常に慈悲を行ずること(妙法蓮華経・薬草喩品第五) 親切にするのは結構難しい 慈悲 思いやり

親切にするのは結構難しい

皆さんは人と関わりを持つ時、親切な人とそうではない人、やさしい人とそうではない人のどちらと仲良くしたいと思いますか?
多くの方は、親切でやさしい人と答えるでしょう。もちろん私もそうです。

人は誰でも親切心ややさしい心を持っています。それなのにいざ他人(ひと)に親切にしようと思っても上手にできなかったという経験はありませんか?

今回はそのあたりの事情と、ならばどうすればいいのかというのを仏さまの智慧にうかがってみたいと思います。これは私の反省の弁でもあります。
 
以前、報道によると東京の繁華街で車と歩行者の接触事故が起きた時、もちろん歩行者の救護に駆けつけた人もいましたが、それを目撃した多くの人は、ケータイで事故現場と人が救急車で運ばれていく様子を撮影していたそうです。
目の前で起こった出来事を記録して友人や他の人たちに伝えるためです。

そこでもしあなたがこの現場にいて、しかも事故にあわれた方が知り合いだったとしたら、多くの人と同じように撮影していたでしょうか。そう考えていくと、よく知っている人や好意を抱いている人だけに思いやりを持って行動するというのは、いかがなものかというところに行き着きます。

とはいえ実際のところはこのような大きな事件でなくても、ごく日常で起こるささいな場面でさえ、ましてや相手が見知らぬ人だったりすると、頭でわかっていても親切に振る舞うのは結構難しいというのが実情だったりするものです。

慈悲とは

そういう私たちにお釈迦さまは、『法華経』 薬草喩品第五(やくそうゆほん だいご)の中で
 「常行慈悲(じょうぎょうじひ) 自知作仏(じちさぶつ)~常に慈悲を行じ 自ら作仏せんと知る~常に慈悲の心を土台にして行動する。そうすれば、将来仏になれるとわかる」
と説いておられます。

仏教の目的は成仏、仏になることです。仏になるとどうなるのかは、仏になってみないとわからないことではありますが、今言えるのは、人間が想像しうる最高の人格を備えたと考えればいいでしょう。

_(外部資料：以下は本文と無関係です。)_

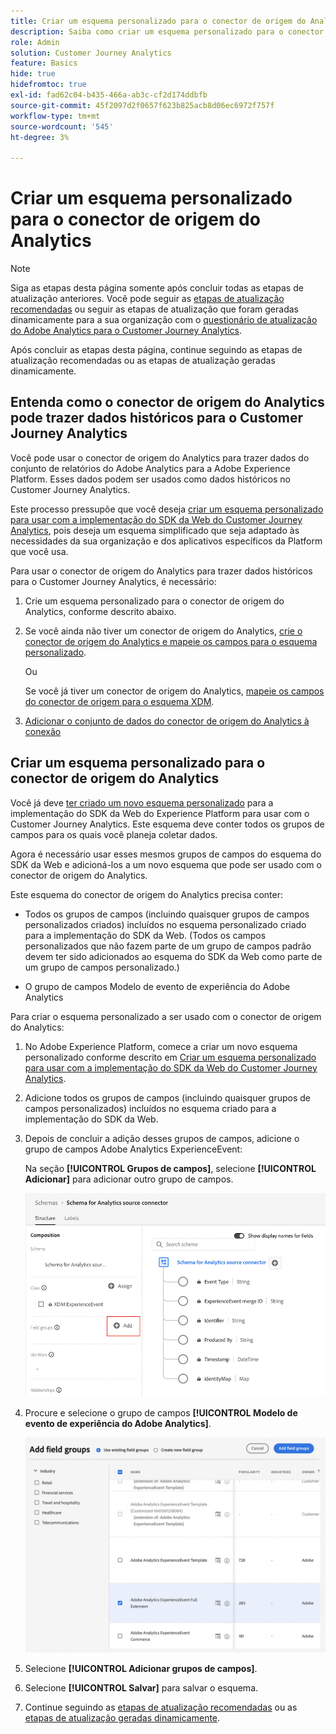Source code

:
 ```yaml
---
title: Criar um esquema personalizado para o conector de origem do Analytics
description: Saiba como criar um esquema personalizado para o conector de origem do Analytics
role: Admin
solution: Customer Journey Analytics
feature: Basics
hide: true
hidefromtoc: true
exl-id: fad62c04-b435-466a-ab3c-cf2d174ddbfb
source-git-commit: 45f2097d2f0657f623b825acb8d06ec6972f757f
workflow-type: tm+mt
source-wordcount: '545'
ht-degree: 3%

---
```


# Criar um esquema personalizado para o conector de origem do Analytics

>[!NOTE]
> 
>Siga as etapas desta página somente após concluir todas as etapas de atualização anteriores. Você pode seguir as [etapas de atualização recomendadas](/help/getting-started/cja-upgrade/cja-upgrade-recommendations.md#recommended-upgrade-steps-for-most-organizations) ou seguir as etapas de atualização que foram geradas dinamicamente para a sua organização com o [questionário de atualização do Adobe Analytics para o Customer Journey Analytics](https://gigazelle.github.io/cja-ttv/).
>
>Após concluir as etapas desta página, continue seguindo as etapas de atualização recomendadas ou as etapas de atualização geradas dinamicamente.

## Entenda como o conector de origem do Analytics pode trazer dados históricos para o Customer Journey Analytics

Você pode usar o conector de origem do Analytics para trazer dados do conjunto de relatórios do Adobe Analytics para a Adobe Experience Platform. Esses dados podem ser usados como dados históricos no Customer Journey Analytics.

Este processo pressupõe que você deseja [criar um esquema personalizado para usar com a implementação do SDK da Web do Customer Journey Analytics](/help/getting-started/cja-upgrade/cja-upgrade-schema-create.md), pois deseja um esquema simplificado que seja adaptado às necessidades da sua organização e dos aplicativos específicos da Platform que você usa.

Para usar o conector de origem do Analytics para trazer dados históricos para o Customer Journey Analytics, é necessário:

1. Crie um esquema personalizado para o conector de origem do Analytics, conforme descrito abaixo.

1. Se você ainda não tiver um conector de origem do Analytics, [crie o conector de origem do Analytics e mapeie os campos para o esquema personalizado](/help/getting-started/cja-upgrade/cja-upgrade-source-connector.md).

   Ou

   Se você já tiver um conector de origem do Analytics, [mapeie os campos do conector de origem para o esquema XDM](/help/getting-started/cja-upgrade/cja-upgrade-from-source-connector.md).

1. [Adicionar o conjunto de dados do conector de origem do Analytics à conexão](/help/getting-started/cja-upgrade/cja-upgrade-source-connector-dataset.md)

## Criar um esquema personalizado para o conector de origem do Analytics

Você já deve [ter criado um novo esquema personalizado](/help/getting-started/cja-upgrade/cja-upgrade-schema-create.md) para a implementação do SDK da Web do Experience Platform para usar com o Customer Journey Analytics. Este esquema deve conter todos os grupos de campos para os quais você planeja coletar dados.

Agora é necessário usar esses mesmos grupos de campos do esquema do SDK da Web e adicioná-los a um novo esquema que pode ser usado com o conector de origem do Analytics.

Este esquema do conector de origem do Analytics precisa conter:

* Todos os grupos de campos (incluindo quaisquer grupos de campos personalizados criados) incluídos no esquema personalizado criado para a implementação do SDK da Web. (Todos os campos personalizados que não fazem parte de um grupo de campos padrão devem ter sido adicionados ao esquema do SDK da Web como parte de um grupo de campos personalizado.)

* O grupo de campos Modelo de evento de experiência do Adobe Analytics

Para criar o esquema personalizado a ser usado com o conector de origem do Analytics:

1. No Adobe Experience Platform, comece a criar um novo esquema personalizado conforme descrito em [Criar um esquema personalizado para usar com a implementação do SDK da Web do Customer Journey Analytics](/help/getting-started/cja-upgrade/cja-upgrade-schema-create.md).

1. Adicione todos os grupos de campos (incluindo quaisquer grupos de campos personalizados) incluídos no esquema criado para a implementação do SDK da Web.

1. Depois de concluir a adição desses grupos de campos, adicione o grupo de campos Adobe Analytics ExperienceEvent:

   Na seção **[!UICONTROL Grupos de campos]**, selecione **[!UICONTROL Adicionar]** para adicionar outro grupo de campos.

   ![Adicionar grupo de campos ao esquema](assets/schema-add-field-group.png)

1. Procure e selecione o grupo de campos **[!UICONTROL Modelo de evento de experiência do Adobe Analytics]**.

   ![Adicionar o grupo de campos Adobe Analytics ExperienceEvent](assets/schema-experienceevent.png)

1. Selecione **[!UICONTROL Adicionar grupos de campos]**.

1. Selecione **[!UICONTROL Salvar]** para salvar o esquema.

1. Continue seguindo as [etapas de atualização recomendadas](/help/getting-started/cja-upgrade/cja-upgrade-recommendations.md#recommended-upgrade-steps-for-most-organizations) ou as [etapas de atualização geradas dinamicamente](https://gigazelle.github.io/cja-ttv/).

ちなみに作仏の意味も仏になるですが、成仏とは用法が違います。「成」は完成や成就と言うように、できあがった、成し得た状態を言いますが、「作」は完成に向けた作業中を意味しています。この場合、将来的に仏となる過程を歩んでいるとなります。
 
また慈悲というのは相手を思いやって行動しようという意味です。
慈は経験を駆使し、解決に向けて具体的に教え導くということで、慈父(じふ)という言葉があるように父親のイメージです。
そして悲は自ら相手に心を寄せていき、悲しみを共有するということで、悲母(ひも)すなわち母親のイメージです。

こうして慈悲とは父母が我が子にかたむける無償の愛のように、人々に安心をもたらす仏さまのお心、最高の人格を表し、普段は自分の都合ばかりを気にしている私たちが目指すところでもあります。

持ち前の親切心を発揮できるような「私」へ

さてお釈迦さまは、この経文(きょうもん)を通して、私たちに慈悲を土台にした行いを「常に」とおっしゃっています。

例えば私たちに感動を与えてくれるスポーツ選手は、試合がない時はいつも家でごろごろ寝ているわけではないでしょう。練習でできないことは試合でもなかなかできるものではありませんし、選手としての能力を高め、それを試合で最大限に発揮できれば選手としての実力の向上も実感できるからと常日頃から練習をしているはずです。
 

これを経文にそって私たちの日常に置き換えてみると、いざという時ほど親切心を発揮するためには、やはり普段から「練習」しておく必要があるように思いませんか。
それこそ優先席の必要な人が乗ってきたら席をゆずるとか、悪さをしようとしていたら止めてあげるとか、友達が落ち込んでいたらひと声かけたり・・・。
 

実はそんなごく当たり前なことの積み重ねが、いざという時ほど適切かつ存分に持ち前の親切心を発揮できるような「私」への成長につながっていき、そのごほうびに進歩の実感も得られようとお釈迦さまはおっしゃっているようです。
 
ついついこうすればよかったと迷う私たちは、いつも人格形成の作業中です。
そして仲良くしたいのは、いざという時ほど親切でやさしい人と言うのなら、仲良くしてもらうには自分がそういう人になっていかなければ、お互いさまとはなりません。
ぜひこの仏さまの智慧をご活用下さい。
 
そのつど他人へのちょっとした思いやりを積み重ねる、「常に慈悲を行ずる」ことの大事をお話ししました。